И по этому тону Новиков понял, что Санин видит все в нем происходящее, почувствовал огромное облегчение и наивный детский испуг.
- Пойдем, пойдем... - мягко продолжал Санин, взял Новикова за плечи и толкнул к двери.
- Что ж... я... - пробормотал Новиков и вдруг почувствовал умиленную нежность и желание поцеловать Санина. Но он не посмел этого сделать и только посмотрел ему в лицо глубокими мокрыми глазами.
В саду было темно и пахло теплой росой. Зеленоватые просветы зари стояли между стволами, как готические окна. Над бледными лужайками тонко курился первый туман. Казалось, кто-то тихий и невидимый ходит по пустынным дорожкам среди молчаливых деревьев, и тихо вздрагивают при его приближении засыпающие травы и цветы.
На берегу было светлее, и заря на полнеба стояла за рекой, светло змеившейся в темных лугах. Лида сидела тут, у самой воды, и ее тонкий поникший силуэт белел на траве, точно таинственная тень, тоскующая над водой.
То светлое и дерзкое настроение, которое овладело ею под спокойный голос брата, исчезло так же быстро, как и появилось. Опять черною четою пришли и стали подле стыд и страх и вселили в нее мысль, что она не имеет права не только на новое счастье, но и на самую жизнь.
Целыми днями, с книгой в руках, она сидела в саду, потому что не могла прямо и просто смотреть в глаза матери. Тысячи раз все в ней возмущалось, тысячи раз говорила она себе, что мать - ничто перед ее собственной жизнью, но каждый раз, когда мать подходила к ней, голос Лиды менялся, теряя свою звучность, а в глазах бегало что-то виноватое и робкое. А ее смущение, румянец, нетвердый голос и бегающий взгляд тревожили мать. Нудные вопросы, тревоги и преследующие испытующие взгляды так измучили Лиду, что она стала прятаться.
Так сидела она и в этот вечер, тоскливо следя за тающей в черном горизонте зарей и думая свою тяжелую безысходную думу.
Она думала о том, что не понимает жизни. Что-то непостижимо громадное, спутанное, как спрут, липкое и могучее, вставало перед нею.

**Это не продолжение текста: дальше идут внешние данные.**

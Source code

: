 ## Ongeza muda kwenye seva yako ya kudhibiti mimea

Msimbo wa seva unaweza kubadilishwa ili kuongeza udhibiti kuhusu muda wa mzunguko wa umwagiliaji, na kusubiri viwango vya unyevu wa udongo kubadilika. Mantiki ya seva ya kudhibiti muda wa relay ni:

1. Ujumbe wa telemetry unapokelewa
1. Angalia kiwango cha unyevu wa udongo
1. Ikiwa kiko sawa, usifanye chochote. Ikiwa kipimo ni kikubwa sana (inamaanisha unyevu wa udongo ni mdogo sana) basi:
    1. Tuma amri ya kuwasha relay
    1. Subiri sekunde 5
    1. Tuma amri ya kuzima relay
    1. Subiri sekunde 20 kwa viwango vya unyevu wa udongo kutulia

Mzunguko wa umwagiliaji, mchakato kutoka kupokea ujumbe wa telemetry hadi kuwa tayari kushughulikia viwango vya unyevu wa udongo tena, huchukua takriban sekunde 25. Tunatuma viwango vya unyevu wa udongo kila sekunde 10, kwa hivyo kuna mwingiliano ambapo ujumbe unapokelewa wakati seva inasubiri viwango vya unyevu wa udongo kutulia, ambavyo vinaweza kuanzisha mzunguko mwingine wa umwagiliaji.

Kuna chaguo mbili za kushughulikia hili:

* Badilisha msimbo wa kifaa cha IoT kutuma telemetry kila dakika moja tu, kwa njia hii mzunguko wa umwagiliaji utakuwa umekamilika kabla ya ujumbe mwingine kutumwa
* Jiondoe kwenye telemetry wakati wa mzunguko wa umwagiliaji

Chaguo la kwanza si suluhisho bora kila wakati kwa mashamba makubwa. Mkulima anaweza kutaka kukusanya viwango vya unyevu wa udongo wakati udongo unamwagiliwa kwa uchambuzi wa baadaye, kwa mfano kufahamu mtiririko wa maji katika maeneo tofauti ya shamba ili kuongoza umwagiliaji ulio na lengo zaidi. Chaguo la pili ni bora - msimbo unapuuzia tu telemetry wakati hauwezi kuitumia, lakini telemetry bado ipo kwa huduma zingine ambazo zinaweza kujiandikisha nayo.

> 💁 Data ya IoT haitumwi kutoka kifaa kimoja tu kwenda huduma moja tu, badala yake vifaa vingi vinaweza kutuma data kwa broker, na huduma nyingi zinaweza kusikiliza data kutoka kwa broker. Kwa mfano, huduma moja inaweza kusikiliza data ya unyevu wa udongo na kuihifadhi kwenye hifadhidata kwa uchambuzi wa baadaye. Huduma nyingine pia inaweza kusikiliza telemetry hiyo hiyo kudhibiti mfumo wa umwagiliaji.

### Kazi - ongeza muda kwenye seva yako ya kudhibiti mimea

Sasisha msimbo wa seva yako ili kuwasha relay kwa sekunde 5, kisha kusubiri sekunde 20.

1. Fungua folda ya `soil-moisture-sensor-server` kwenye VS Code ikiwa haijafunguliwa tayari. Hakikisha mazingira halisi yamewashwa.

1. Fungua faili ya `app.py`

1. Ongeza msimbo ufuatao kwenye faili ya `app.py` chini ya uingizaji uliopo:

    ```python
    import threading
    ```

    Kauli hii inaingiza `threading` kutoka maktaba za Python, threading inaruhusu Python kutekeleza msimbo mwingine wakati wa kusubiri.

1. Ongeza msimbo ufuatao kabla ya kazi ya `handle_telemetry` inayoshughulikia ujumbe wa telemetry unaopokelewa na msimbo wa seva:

Ряд прочитанных книг, ряд великих и свободных идей прошли сквозь ее мозг, и она видела, что поступок ее был не только естественен, но даже хорош. Он не причинял никому зла, а ей и другому человеку дал наслаждение. И без этого наслаждения у нее не было бы молодости и жизнь была бы уныла, как дерево осенью, когда облетят все листья. Мысль о том, что религия не освятила ее союза с мужчиной, была ей смешна, и все устои этой мысли были давно источены и разрушены человеческой свободной мыслью. Выходило так, что она должна была бы радоваться, как радуется цветок, в солнечное утро опылившийся новою жизнью, а она страдала и чувствовала себя на дне пропасти, ниже всех людей, последнею из последних. И как ни звала она великие идеи и непоколебимые истины, перед завтрашним днем позора они таяли, как тает воск от огня. И вместо того чтобы встать ногою на шею людям, которых она презирала за тупость и ограниченность их, Лида думала только о том, чтобы спастись и обмануть их.
И когда она одиноко плакала, тая слезы от людей, и когда обманывала их притворным весельем, и когда погружалась в тупое отчаяние, Лида, как цветок к теплому лучу, тянулась только к Новикову. Мысль о том, что он спасет ее, казалась преступно подлой, порой вспыхивало возмущение, что она может зависеть от его прощения и любви, но сильнее убеждений и сильнее протеста было сознание своего бессилия и любовь к жизни. И вместо того чтобы возмущаться людской глупостью, она трепетала, а вместо того чтобы свободно взглянуть в глаза Новикову, она робела перед ним, как раба. И в этой раздвоенной девушке было что-то жалкое и беспомощное, как в птице с подрезанными крыльями, которой уже не полететь никогда.